• _WHAT NEEDS TO BE DONE_
Every line below should be given again without alteration.

Stored records:
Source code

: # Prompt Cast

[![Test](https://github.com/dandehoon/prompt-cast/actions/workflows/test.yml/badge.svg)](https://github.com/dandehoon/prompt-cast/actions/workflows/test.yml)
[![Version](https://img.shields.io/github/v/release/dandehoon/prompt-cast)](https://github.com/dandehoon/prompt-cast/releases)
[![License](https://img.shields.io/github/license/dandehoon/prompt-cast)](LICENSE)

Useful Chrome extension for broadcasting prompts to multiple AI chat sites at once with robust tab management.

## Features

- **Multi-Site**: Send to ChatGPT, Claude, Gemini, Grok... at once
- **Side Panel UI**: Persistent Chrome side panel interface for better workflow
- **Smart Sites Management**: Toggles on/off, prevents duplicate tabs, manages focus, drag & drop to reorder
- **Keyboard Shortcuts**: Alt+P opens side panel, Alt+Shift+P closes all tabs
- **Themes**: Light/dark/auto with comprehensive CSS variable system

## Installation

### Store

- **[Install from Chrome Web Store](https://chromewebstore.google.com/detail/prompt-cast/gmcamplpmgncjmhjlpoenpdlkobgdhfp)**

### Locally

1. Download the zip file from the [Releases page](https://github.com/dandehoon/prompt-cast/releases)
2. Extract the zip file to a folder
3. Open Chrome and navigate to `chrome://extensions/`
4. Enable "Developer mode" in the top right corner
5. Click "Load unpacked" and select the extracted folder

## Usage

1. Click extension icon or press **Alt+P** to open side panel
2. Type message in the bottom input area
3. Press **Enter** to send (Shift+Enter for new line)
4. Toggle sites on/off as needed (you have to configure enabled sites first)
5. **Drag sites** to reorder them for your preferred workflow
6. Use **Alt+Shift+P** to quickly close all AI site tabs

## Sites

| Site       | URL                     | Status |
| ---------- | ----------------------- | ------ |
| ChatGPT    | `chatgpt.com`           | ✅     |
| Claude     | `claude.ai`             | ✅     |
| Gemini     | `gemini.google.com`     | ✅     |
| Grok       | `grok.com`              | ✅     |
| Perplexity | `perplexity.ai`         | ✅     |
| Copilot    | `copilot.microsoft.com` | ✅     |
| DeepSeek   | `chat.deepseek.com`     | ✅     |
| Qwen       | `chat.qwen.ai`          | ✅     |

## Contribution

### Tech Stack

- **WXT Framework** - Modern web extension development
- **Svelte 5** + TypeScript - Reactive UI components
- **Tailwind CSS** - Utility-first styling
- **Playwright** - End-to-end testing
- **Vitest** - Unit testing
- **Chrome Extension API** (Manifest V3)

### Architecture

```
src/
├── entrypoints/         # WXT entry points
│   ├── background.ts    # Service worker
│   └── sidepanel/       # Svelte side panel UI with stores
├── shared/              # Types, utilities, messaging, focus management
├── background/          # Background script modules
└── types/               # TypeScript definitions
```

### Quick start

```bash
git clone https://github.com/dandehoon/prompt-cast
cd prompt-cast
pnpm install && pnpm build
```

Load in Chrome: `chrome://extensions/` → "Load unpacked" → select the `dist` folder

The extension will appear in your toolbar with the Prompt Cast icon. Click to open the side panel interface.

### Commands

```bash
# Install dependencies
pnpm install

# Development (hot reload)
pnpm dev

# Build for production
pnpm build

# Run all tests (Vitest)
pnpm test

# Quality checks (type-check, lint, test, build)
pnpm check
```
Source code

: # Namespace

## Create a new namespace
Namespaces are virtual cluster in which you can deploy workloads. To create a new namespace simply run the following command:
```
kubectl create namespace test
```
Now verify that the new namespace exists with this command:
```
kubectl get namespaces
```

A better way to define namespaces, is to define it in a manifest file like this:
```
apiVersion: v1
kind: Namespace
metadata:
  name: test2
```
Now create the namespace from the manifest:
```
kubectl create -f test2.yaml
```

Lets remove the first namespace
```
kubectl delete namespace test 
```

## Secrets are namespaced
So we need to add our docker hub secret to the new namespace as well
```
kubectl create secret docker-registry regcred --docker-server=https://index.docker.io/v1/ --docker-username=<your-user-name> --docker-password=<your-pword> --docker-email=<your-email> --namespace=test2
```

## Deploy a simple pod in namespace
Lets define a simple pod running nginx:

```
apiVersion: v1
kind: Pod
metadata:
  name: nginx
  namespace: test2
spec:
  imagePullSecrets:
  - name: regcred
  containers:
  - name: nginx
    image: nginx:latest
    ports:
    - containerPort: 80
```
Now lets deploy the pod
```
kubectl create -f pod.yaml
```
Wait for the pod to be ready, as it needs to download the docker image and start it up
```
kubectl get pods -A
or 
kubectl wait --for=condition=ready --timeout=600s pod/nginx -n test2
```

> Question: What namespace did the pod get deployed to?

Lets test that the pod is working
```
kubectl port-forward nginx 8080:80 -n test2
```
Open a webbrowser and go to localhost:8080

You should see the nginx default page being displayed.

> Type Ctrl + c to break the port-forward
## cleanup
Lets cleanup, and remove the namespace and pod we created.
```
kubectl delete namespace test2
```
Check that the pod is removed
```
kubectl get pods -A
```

• _EXERCISE ANSWER_
Source code

: # Prompt Cast

[![Test](https://github.com/dandehoon/prompt-cast/actions/workflows/test.yml/badge.svg)](https://github.com/dandehoon/prompt-cast/actions/workflows/test.yml)
[![Version](https://img.shields.io/github/v/release/dandehoon/prompt-cast)](https://github.com/dandehoon/prompt-cast/releases)
[![License](https://img.shields.io/github/license/dandehoon/prompt-cast)](LICENSE)

Useful Chrome extension for broadcasting prompts to multiple AI chat sites at once with robust tab management.

## Features

- **Multi-Site**: Send to ChatGPT, Claude, Gemini, Grok... at once
- **Side Panel UI**: Persistent Chrome side panel interface for better workflow
- **Smart Sites Management**: Toggles on/off, prevents duplicate tabs, manages focus, drag & drop to reorder
- **Keyboard Shortcuts**: Alt+P opens side panel, Alt+Shift+P closes all tabs
- **Themes**: Light/dark/auto with comprehensive CSS variable system

## Installation

### Store

- **[Install from Chrome Web Store](https://chromewebstore.google.com/detail/prompt-cast/gmcamplpmgncjmhjlpoenpdlkobgdhfp)**

### Locally

1. Download the zip file from the [Releases page](https://github.com/dandehoon/prompt-cast/releases)
2. Extract the zip file to a folder
3. Open Chrome and navigate to `chrome://extensions/`
4. Enable "Developer mode" in the top right corner
5. Click "Load unpacked" and select the extracted folder

## Usage

1. Click extension icon or press **Alt+P** to open side panel
2. Type message in the bottom input area
3. Press **Enter** to send (Shift+Enter for new line)
4. Toggle sites on/off as needed (you have to configure enabled sites first)
5. **Drag sites** to reorder them for your preferred workflow
6. Use **Alt+Shift+P** to quickly close all AI site tabs

## Sites

| Site       | URL                     | Status |
| ---------- | ----------------------- | ------ |
| ChatGPT    | `chatgpt.com`           | ✅     |
| Claude     | `claude.ai`             | ✅     |
| Gemini     | `gemini.google.com`     | ✅     |
| Grok       | `grok.com`              | ✅     |
| Perplexity | `perplexity.ai`         | ✅     |
| Copilot    | `copilot.microsoft.com` | ✅     |
| DeepSeek   | `chat.deepseek.com`     | ✅     |
| Qwen       | `chat.qwen.ai`          | ✅     |

## Contribution

### Tech Stack

- **WXT Framework** - Modern web extension development
- **Svelte 5** + TypeScript - Reactive UI components
- **Tailwind CSS** - Utility-first styling
- **Playwright** - End-to-end testing
- **Vitest** - Unit testing
- **Chrome Extension API** (Manifest V3)

### Architecture

```
src/
├── entrypoints/         # WXT entry points
│   ├── background.ts    # Service worker
│   └── sidepanel/       # Svelte side panel UI with stores
├── shared/              # Types, utilities, messaging, focus management
├── background/          # Background script modules
└── types/               # TypeScript definitions
```

### Quick start

```bash
git clone https://github.com/dandehoon/prompt-cast
cd prompt-cast
pnpm install && pnpm build
```

Load in Chrome: `chrome://extensions/` → "Load unpacked" → select the `dist` folder

The extension will appear in your toolbar with the Prompt Cast icon. Click to open the side panel interface.

### Commands

```bash
# Install dependencies
pnpm install

# Development (hot reload)
pnpm dev

# Build for production
pnpm build

# Run all tests (Vitest)
pnpm test

# Quality checks (type-check, lint, test, build)
pnpm check
```
Source code

: # Namespace

## Create a new namespace
Namespaces are virtual cluster in which you can deploy workloads. To create a new namespace simply run the following command:
```
kubectl create namespace test
```
Now verify that the new namespace exists with this command:
```
kubectl get namespaces
```

A better way to define namespaces, is to define it in a manifest file like this:
```
apiVersion: v1
kind: Namespace
metadata:
  name: test2
```
Now create the namespace from the manifest:
```
kubectl create -f test2.yaml
```

Lets remove the first namespace
```
kubectl delete namespace test 
```

## Secrets are namespaced
So we need to add our docker hub secret to the new namespace as well
```
kubectl create secret docker-registry regcred --docker-server=https://index.docker.io/v1/ --docker-username=<your-user-name> --docker-password=<your-pword> --docker-email=<your-email> --namespace=test2
```

## Deploy a simple pod in namespace
Lets define a simple pod running nginx:

```
apiVersion: v1
kind: Pod
metadata:
  name: nginx
  namespace: test2
spec:
  imagePullSecrets:
  - name: regcred
  containers:
  - name: nginx
    image: nginx:latest
    ports:
    - containerPort: 80
```
Now lets deploy the pod
```
kubectl create -f pod.yaml
```
Wait for the pod to be ready, as it needs to download the docker image and start it up
```
kubectl get pods -A
or 
kubectl wait --for=condition=ready --timeout=600s pod/nginx -n test2
```

> Question: What namespace did the pod get deployed to?

Lets test that the pod is working
```
kubectl port-forward nginx 8080:80 -n test2
```
Open a webbrowser and go to localhost:8080

You should see the nginx default page being displayed.

> Type Ctrl + c to break the port-forward
## cleanup
Lets cleanup, and remove the namespace and pod we created.
```
kubectl delete namespace test2
```
Check that the pod is removed
```
kubectl get pods -A
```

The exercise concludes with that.